DATASET RECORDS Start Marker

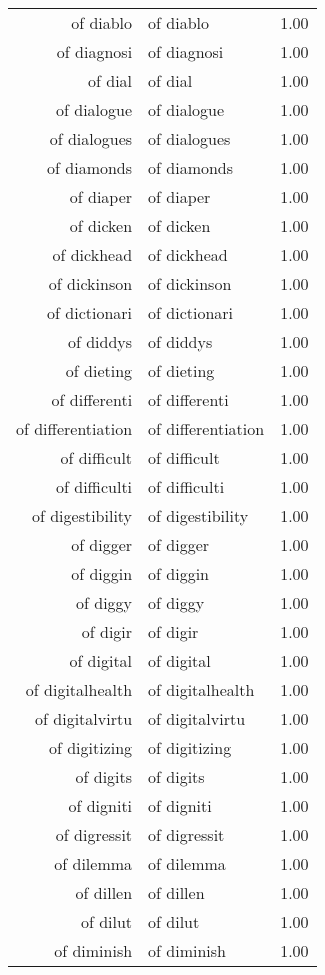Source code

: \begin{table}[ht]
\begin{tabular}{rlr}
  of diablo & of diablo & 1.00 \\ 
  of diagnosi & of diagnosi & 1.00 \\ 
  of dial & of dial & 1.00 \\ 
  of dialogue & of dialogue & 1.00 \\ 
  of dialogues & of dialogues & 1.00 \\ 
  of diamonds & of diamonds & 1.00 \\ 
  of diaper & of diaper & 1.00 \\ 
  of dicken & of dicken & 1.00 \\ 
  of dickhead & of dickhead & 1.00 \\ 
  of dickinson & of dickinson & 1.00 \\ 
  of dictionari & of dictionari & 1.00 \\ 
  of diddys & of diddys & 1.00 \\ 
  of dieting & of dieting & 1.00 \\ 
  of differenti & of differenti & 1.00 \\ 
  of differentiation & of differentiation & 1.00 \\ 
  of difficult & of difficult & 1.00 \\ 
  of difficulti & of difficulti & 1.00 \\ 
  of digestibility & of digestibility & 1.00 \\ 
  of digger & of digger & 1.00 \\ 
  of diggin & of diggin & 1.00 \\ 
  of diggy & of diggy & 1.00 \\ 
  of digir & of digir & 1.00 \\ 
  of digital & of digital & 1.00 \\ 
  of digitalhealth & of digitalhealth & 1.00 \\ 
  of digitalvirtu & of digitalvirtu & 1.00 \\ 
  of digitizing & of digitizing & 1.00 \\ 
  of digits & of digits & 1.00 \\ 
  of digniti & of digniti & 1.00 \\ 
  of digressit & of digressit & 1.00 \\ 
  of dilemma & of dilemma & 1.00 \\ 
  of dillen & of dillen & 1.00 \\ 
  of dilut & of dilut & 1.00 \\ 
  of diminish & of diminish & 1.00 \\ 

\end{tabular}
\end{table}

DATASET RECORDS End Marker

→ PROBLEM REQUIREMENTS
Restate the records word for word and drop the images.

→ ANSWER TO THIS TASK
Source code

: \begin{table}[ht]
\begin{tabular}{rlr}
  of diablo & of diablo & 1.00 \\ 
  of diagnosi & of diagnosi & 1.00 \\ 
  of dial & of dial & 1.00 \\ 
  of dialogue & of dialogue & 1.00 \\ 
  of dialogues & of dialogues & 1.00 \\ 
  of diamonds & of diamonds & 1.00 \\ 
  of diaper & of diaper & 1.00 \\ 
  of dicken & of dicken & 1.00 \\ 
  of dickhead & of dickhead & 1.00 \\ 
  of dickinson & of dickinson & 1.00 \\ 
  of dictionari & of dictionari & 1.00 \\ 
  of diddys & of diddys & 1.00 \\ 
  of dieting & of dieting & 1.00 \\ 
  of differenti & of differenti & 1.00 \\ 
  of differentiation & of differentiation & 1.00 \\ 
  of difficult & of difficult & 1.00 \\ 
  of difficulti & of difficulti & 1.00 \\ 
  of digestibility & of digestibility & 1.00 \\ 
  of digger & of digger & 1.00 \\ 
  of diggin & of diggin & 1.00 \\ 
  of diggy & of diggy & 1.00 \\ 
  of digir & of digir & 1.00 \\ 
  of digital & of digital & 1.00 \\ 
  of digitalhealth & of digitalhealth & 1.00 \\ 
  of digitalvirtu & of digitalvirtu & 1.00 \\ 
  of digitizing & of digitizing & 1.00 \\ 
  of digits & of digits & 1.00 \\ 
  of digniti & of digniti & 1.00 \\ 
  of digressit & of digressit & 1.00 \\ 
  of dilemma & of dilemma & 1.00 \\ 
  of dillen & of dillen & 1.00 \\ 
  of dilut & of dilut & 1.00 \\ 
  of diminish & of diminish & 1.00 \\ 

\end{tabular}
\end{table}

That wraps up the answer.